Stop contacting him. He sounds like a horrible man, but he's done you a massive favour in leaving because you should have left him yourself years ago. Your daughters are right and your mum's advice is appalling, but she probably belongs to a generation where men's atrocious behaviour was more indulged by very feeble women.

I think he's been seeing someone else and is why he's left now, but that's her problem now.

He cannot refuse to pay for his own children and because you're married, you are on much stronger legal footing.

You need to see a solicitor as soon as possible and try to detach from him completely. No contact other than when he wants to see the children.

loganberry12 · 22/04/2012 09:19

i have no income so cannot afford a solicitor, he swears he isnt seeing anyone else, he said he left cos he was fed up with me nagging , he is staying at a house which is attached to the care home he works at, i know this because i know a few of the staff there and they have confirmed that. I think if i agreed to a celibate life with him he'd come back he has no sex drive, he's never had much of one before and to be honest sex was never that good.

OP posts:
CogitoErgoSometimes · 22/04/2012 09:26

Absolutely stop communicating with him. It'll be easier for you that way. Many solicitors offer a free half-hour to go through your options and legal entitlements. Citizen's Advice Bureau are also extremely good for that kind of thing.

You will carry on feeling upset for quite some time but that's why you have to set things in motion that force your attention away from the emotional 'why me?' hand-wringing.
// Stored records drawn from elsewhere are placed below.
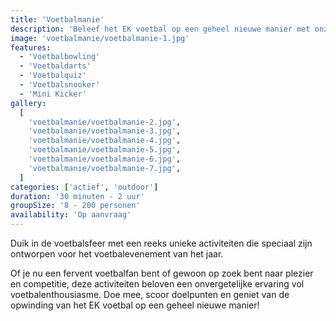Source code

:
```yaml
---
title: 'Voetbalmanie'
description: 'Beleef het EK voetbal op een geheel nieuwe manier met onze speciaal ontwikkelde activiteit'
image: 'voetbalmanie/voetbalmanie-1.jpg'
features:
  - 'Voetbalbowling'
  - 'Voetbaldarts'
  - 'Voetbalquiz'
  - 'Voetbalsnooker'
  - 'Mini Kicker'
gallery:
  [
    'voetbalmanie/voetbalmanie-2.jpg',
    'voetbalmanie/voetbalmanie-3.jpg',
    'voetbalmanie/voetbalmanie-4.jpg',
    'voetbalmanie/voetbalmanie-5.jpg',
    'voetbalmanie/voetbalmanie-6.jpg',
    'voetbalmanie/voetbalmanie-7.jpg',
  ]
categories: ['actief', 'outdoor']
duration: '30 minuten - 2 uur'
groupSize: '8 - 200 personen'
availability: 'Op aanvraag'
---
```


Duik in de voetbalsfeer met een reeks unieke activiteiten die speciaal zijn ontworpen voor het voetbalevenement van het jaar.

Of je nu een fervent voetbalfan bent of gewoon op zoek bent naar plezier en competitie, deze activiteiten beloven een onvergetelijke ervaring vol voetbalenthousiasme. Doe mee, scoor doelpunten en geniet van de opwinding van het EK voetbal op een geheel nieuwe manier!

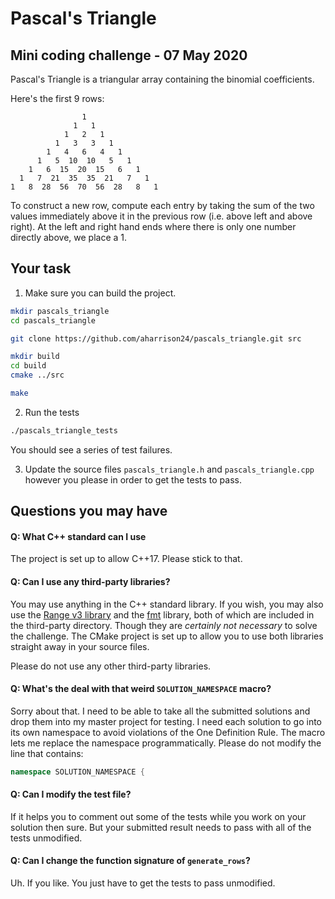 # Pascal's Triangle
## Mini coding challenge - 07 May 2020

Pascal's Triangle is a triangular array containing the binomial coefficients.

Here's the first 9 rows:

                    1
                  1   1
                1   2   1
              1   3   3   1
            1   4   6   4   1
          1   5  10  10   5   1
        1   6  15  20  15   6   1
      1   7  21  35  35  21   7   1
    1   8  28  56  70  56  28   8   1

To construct a new row, compute each entry by taking the sum of the two values
immediately above it in the previous row (i.e. above left and above right). At
the left and right hand ends where there is only one number directly above, we
place a 1.

## Your task

1. Make sure you can build the project.
  ```bash
  mkdir pascals_triangle
  cd pascals_triangle

  git clone https://github.com/aharrison24/pascals_triangle.git src

  mkdir build
  cd build
  cmake ../src

  make
  ```

2. Run the tests
  ```bash
  ./pascals_triangle_tests
  ```
  You should see a series of test failures.
  
3. Update the source files `pascals_triangle.h` and `pascals_triangle.cpp`
   however you please in order to get the tests to pass.
   
## Questions you may have

#### Q: What C++ standard can I use
The project is set up to allow C++17. Please stick to that.

#### Q: Can I use any third-party libraries?
You may use anything in the C++ standard library. If you wish, you may also use
the [Range v3 library](https://ericniebler.github.io/range-v3/) and the
[fmt](https://fmt.dev/latest/) library, both of which are included in the
third-party directory. Though they are *certainly not necessary* to solve the
challenge. The CMake project is set up to allow you to use both libraries
straight away in your source files.

Please do not use any other third-party libraries.

#### Q: What's the deal with that weird `SOLUTION_NAMESPACE` macro?
Sorry about that. I need to be able to take all the submitted solutions and drop
them into my master project for testing. I need each solution to go into its own
namespace to avoid violations of the One Definition Rule. The macro lets me
replace the namespace programmatically. Please do not modify the line that
contains:
```c++
namespace SOLUTION_NAMESPACE {
```
  
#### Q: Can I modify the test file?
If it helps you to comment out some of the tests while you work on your solution
then sure. But your submitted result needs to pass with all of the tests
unmodified.
  
#### Q: Can I change the function signature of `generate_rows`?
Uh. If you like. You just have to get the tests to pass unmodified.
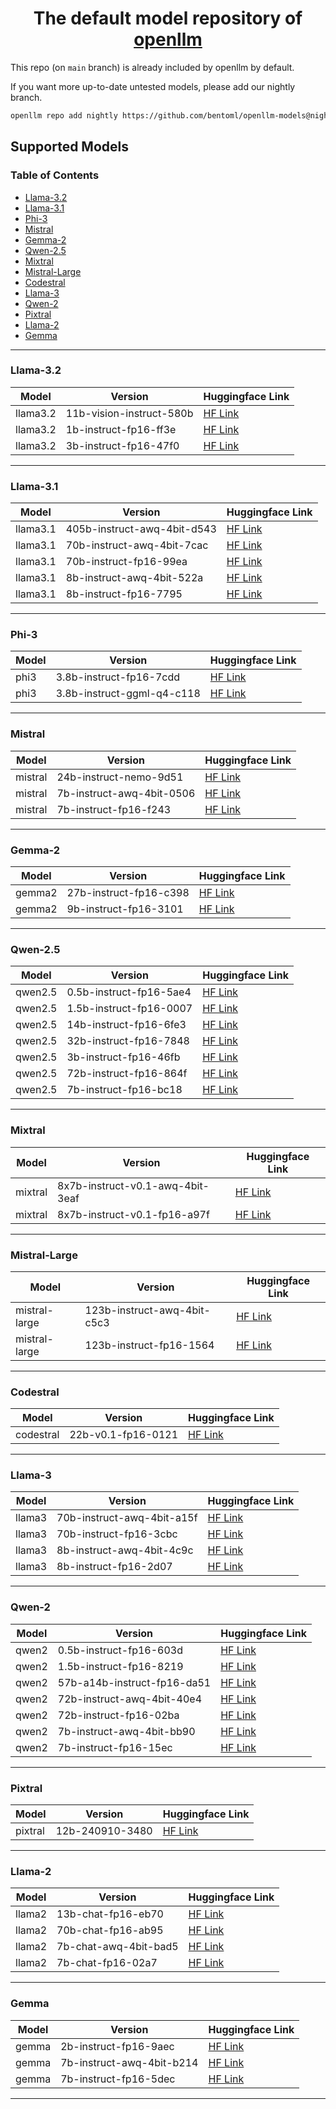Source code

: <div align="center">
    <h1 align="center">The default model repository of <a href="https://github.com/bentoml/openllm">openllm</a></h1>
</div>

This repo (on `main` branch) is already included by openllm by default.

If you want more up-to-date untested models, please add our nightly branch.

```bash
openllm repo add nightly https://github.com/bentoml/openllm-models@nightly
```

## Supported Models

### Table of Contents

- [Llama-3.2](#llama3.2)
- [Llama-3.1](#llama3.1)
- [Phi-3](#phi3)
- [Mistral](#mistral)
- [Gemma-2](#gemma2)
- [Qwen-2.5](#qwen2.5)
- [Mixtral](#mixtral)
- [Mistral-Large](#mistral-large)
- [Codestral](#codestral)
- [Llama-3](#llama3)
- [Qwen-2](#qwen2)
- [Pixtral](#pixtral)
- [Llama-2](#llama2)
- [Gemma](#gemma)

---


### Llama-3.2 <a id="llama3.2"></a>

| Model | Version | Huggingface Link |
| --- | --- | --- |
| llama3.2 | 11b-vision-instruct-580b | [HF Link](https://huggingface.co/meta-llama/Llama-3.2-11B-Vision-Instruct) |
| llama3.2 | 1b-instruct-fp16-ff3e | [HF Link](https://huggingface.co/meta-llama/Llama-3.2-1B-Instruct) |
| llama3.2 | 3b-instruct-fp16-47f0 | [HF Link](https://huggingface.co/meta-llama/Llama-3.2-3B-Instruct) |

---


### Llama-3.1 <a id="llama3.1"></a>

| Model | Version | Huggingface Link |
| --- | --- | --- |
| llama3.1 | 405b-instruct-awq-4bit-d543 | [HF Link](https://huggingface.co/hugging-quants/Meta-Llama-3.1-405B-Instruct-AWQ-INT4) |
| llama3.1 | 70b-instruct-awq-4bit-7cac | [HF Link](https://huggingface.co/hugging-quants/Meta-Llama-3.1-70B-Instruct-AWQ-INT4) |
| llama3.1 | 70b-instruct-fp16-99ea | [HF Link](https://huggingface.co/meta-llama/Meta-Llama-3.1-70B-Instruct) |
| llama3.1 | 8b-instruct-awq-4bit-522a | [HF Link](https://huggingface.co/hugging-quants/Meta-Llama-3.1-8B-Instruct-AWQ-INT4) |
| llama3.1 | 8b-instruct-fp16-7795 | [HF Link](https://huggingface.co/meta-llama/Meta-Llama-3.1-8B-Instruct) |

---


### Phi-3 <a id="phi3"></a>

| Model | Version | Huggingface Link |
| --- | --- | --- |
| phi3 | 3.8b-instruct-fp16-7cdd | [HF Link](https://huggingface.co/microsoft/Phi-3-mini-4k-instruct) |
| phi3 | 3.8b-instruct-ggml-q4-c118 | [HF Link](https://huggingface.co/microsoft/Phi-3-mini-4k-instruct-gguf) |

---


### Mistral <a id="mistral"></a>

| Model | Version | Huggingface Link |
| --- | --- | --- |
| mistral | 24b-instruct-nemo-9d51 | [HF Link](https://huggingface.co/mistralai/Mistral-Nemo-Instruct-2407) |
| mistral | 7b-instruct-awq-4bit-0506 | [HF Link](https://huggingface.co/TheBloke/Mistral-7B-Instruct-v0.1-AWQ) |
| mistral | 7b-instruct-fp16-f243 | [HF Link](https://huggingface.co/mistralai/Mistral-7B-Instruct-v0.1) |

---


### Gemma-2 <a id="gemma2"></a>

| Model | Version | Huggingface Link |
| --- | --- | --- |
| gemma2 | 27b-instruct-fp16-c398 | [HF Link](https://huggingface.co/google/gemma-2-27b-it) |
| gemma2 | 9b-instruct-fp16-3101 | [HF Link](https://huggingface.co/google/gemma-2-9b-it) |

---


### Qwen-2.5 <a id="qwen2.5"></a>

| Model | Version | Huggingface Link |
| --- | --- | --- |
| qwen2.5 | 0.5b-instruct-fp16-5ae4 | [HF Link](https://huggingface.co/Qwen/Qwen2.5-0.5B-Instruct) |
| qwen2.5 | 1.5b-instruct-fp16-0007 | [HF Link](https://huggingface.co/Qwen/Qwen2.5-1.5B-Instruct) |
| qwen2.5 | 14b-instruct-fp16-6fe3 | [HF Link](https://huggingface.co/Qwen/Qwen2.5-14B-Instruct) |
| qwen2.5 | 32b-instruct-fp16-7848 | [HF Link](https://huggingface.co/Qwen/Qwen2.5-32B-Instruct) |
| qwen2.5 | 3b-instruct-fp16-46fb | [HF Link](https://huggingface.co/Qwen/Qwen2.5-3B-Instruct) |
| qwen2.5 | 72b-instruct-fp16-864f | [HF Link](https://huggingface.co/Qwen/Qwen2.5-72B-Instruct) |
| qwen2.5 | 7b-instruct-fp16-bc18 | [HF Link](https://huggingface.co/Qwen/Qwen2.5-7B-Instruct) |

---


### Mixtral <a id="mixtral"></a>

| Model | Version | Huggingface Link |
| --- | --- | --- |
| mixtral | 8x7b-instruct-v0.1-awq-4bit-3eaf | [HF Link](https://huggingface.co/casperhansen/mixtral-instruct-awq) |
| mixtral | 8x7b-instruct-v0.1-fp16-a97f | [HF Link](https://huggingface.co/mistralai/Mixtral-8x7B-Instruct-v0.1) |

---


### Mistral-Large <a id="mistral-large"></a>

| Model | Version | Huggingface Link |
| --- | --- | --- |
| mistral-large | 123b-instruct-awq-4bit-c5c3 | [HF Link](https://huggingface.co/casperhansen/mistral-large-instruct-2407-awq) |
| mistral-large | 123b-instruct-fp16-1564 | [HF Link](https://huggingface.co/mistralai/Mistral-Large-Instruct-2407) |

---


### Codestral <a id="codestral"></a>

| Model | Version | Huggingface Link |
| --- | --- | --- |
| codestral | 22b-v0.1-fp16-0121 | [HF Link](https://huggingface.co/mistralai/Codestral-22B-v0.1) |

---


### Llama-3 <a id="llama3"></a>

| Model | Version | Huggingface Link |
| --- | --- | --- |
| llama3 | 70b-instruct-awq-4bit-a15f | [HF Link](https://huggingface.co/casperhansen/llama-3-70b-instruct-awq) |
| llama3 | 70b-instruct-fp16-3cbc | [HF Link](https://huggingface.co/meta-llama/Meta-Llama-3-70B-Instruct) |
| llama3 | 8b-instruct-awq-4bit-4c9c | [HF Link](https://huggingface.co/casperhansen/llama-3-8b-instruct-awq) |
| llama3 | 8b-instruct-fp16-2d07 | [HF Link](https://huggingface.co/meta-llama/Meta-Llama-3-8B-Instruct) |

---


### Qwen-2 <a id="qwen2"></a>

| Model | Version | Huggingface Link |
| --- | --- | --- |
| qwen2 | 0.5b-instruct-fp16-603d | [HF Link](https://huggingface.co/Qwen/Qwen2-0.5B-Instruct) |
| qwen2 | 1.5b-instruct-fp16-8219 | [HF Link](https://huggingface.co/Qwen/Qwen2-1.5B-Instruct) |
| qwen2 | 57b-a14b-instruct-fp16-da51 | [HF Link](https://huggingface.co/Qwen/Qwen2-57B-A14B-Instruct) |
| qwen2 | 72b-instruct-awq-4bit-40e4 | [HF Link](https://huggingface.co/Qwen/Qwen2-72B-Instruct-AWQ) |
| qwen2 | 72b-instruct-fp16-02ba | [HF Link](https://huggingface.co/Qwen/Qwen2-72B-Instruct) |
| qwen2 | 7b-instruct-awq-4bit-bb90 | [HF Link](https://huggingface.co/Qwen/Qwen2-7B-Instruct-AWQ) |
| qwen2 | 7b-instruct-fp16-15ec | [HF Link](https://huggingface.co/Qwen/Qwen2-7B-Instruct) |

---


### Pixtral <a id="pixtral"></a>

| Model | Version | Huggingface Link |
| --- | --- | --- |
| pixtral | 12b-240910-3480 | [HF Link](https://huggingface.co/mistral-community/pixtral-12b-240910) |

---


### Llama-2 <a id="llama2"></a>

| Model | Version | Huggingface Link |
| --- | --- | --- |
| llama2 | 13b-chat-fp16-eb70 | [HF Link](https://huggingface.co/meta-llama/Llama-2-13b-chat-hf) |
| llama2 | 70b-chat-fp16-ab95 | [HF Link](https://huggingface.co/meta-llama/Llama-2-70b-chat-hf) |
| llama2 | 7b-chat-awq-4bit-bad5 | [HF Link](https://huggingface.co/TheBloke/Llama-2-7B-Chat-AWQ) |
| llama2 | 7b-chat-fp16-02a7 | [HF Link](https://huggingface.co/meta-llama/Llama-2-7b-chat-hf) |

---


### Gemma <a id="gemma"></a>

| Model | Version | Huggingface Link |
| --- | --- | --- |
| gemma | 2b-instruct-fp16-9aec | [HF Link](https://huggingface.co/google/gemma-2b-it) |
| gemma | 7b-instruct-awq-4bit-b214 | [HF Link](https://huggingface.co/casperhansen/gemma-7b-it-awq) |
| gemma | 7b-instruct-fp16-5dec | [HF Link](https://huggingface.co/google/gemma-7b-it) |

---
I found the process of getting legal advice was difficult but at least felt like progress. Lying in bed and hoping it all goes away is one tactic but it gets old quickly. Is there something physically challenging you could channel your energies into? Cupboard scrubbing? A sport? Digging the garden?

mummytime · 22/04/2012 09:26

Most solicitors give you a free 1/2 hour consultation, they should then be able to advise you how you can pay the fees as part of the settlement. He can't get away with not paying, for you and the kids, you are also entitled to half his pension. Don't agree to anything without legal advice.

Hattytown · 22/04/2012 09:26

Lots of solicitors will give you half an hour for free, but you should also contact women's charities such as Women's Aid to see if they can help.

They can also help with counselling and I think you'd benefit from some. You've stayed with a drug-using man who has deprived you of a decent sex life. You need to find out why that's all you thought you were worth.

'Nagging' incidentally is a sexist term used by men to describe women's perfectly reasonable requests for them to behave like a decent human being.

CogitoErgoSometimes · 22/04/2012 09:27

BTW... 'fed up with the nagging' just means 'fed up with not getting my own way'. Again... classic controlling perspective from selfish brat-men.

GoOnPitch · 22/04/2012 09:29

You know there is nothing wrong in saying that you don't want a celibate life. There is also nothing wrong in saying that you aren't happy about it.
It is wrong to say that you were 'moaning' (It shows complete disrespect for your feelings).
It is wrong to put you uner pressure re work and your dd saying in effect 'You wanted that child, now you look after it'. I actually think he is projecting his own feelings onto you as he didn't want the baby in the first place so thinks you must not want to spend time with her, that you have enough etc...

I know you say that she is a real 'daddy's girl' but I do wonder if he is still not very ressentful that you choose to have the baby against his wishes.

Re 'not paying anything as he is not living there' Hmm.... The thing is is still the father of two children, one of which is under 3yo. He will HAVE to pay something towards their keeping, some maintenace money, not for you but for his children. And he can't get out of that one.
Do you have some money atm? Do you have access to the joint account? You will need to ensure that you can pay the bills until money starts coming in (benefits or other).
I would also have a word re your dd. Seeing the dcs twice in 2 weeks isn't a lot, especially for someone who is so fond of their young dc. Do you think you could arrange something so that your dd can see her dad?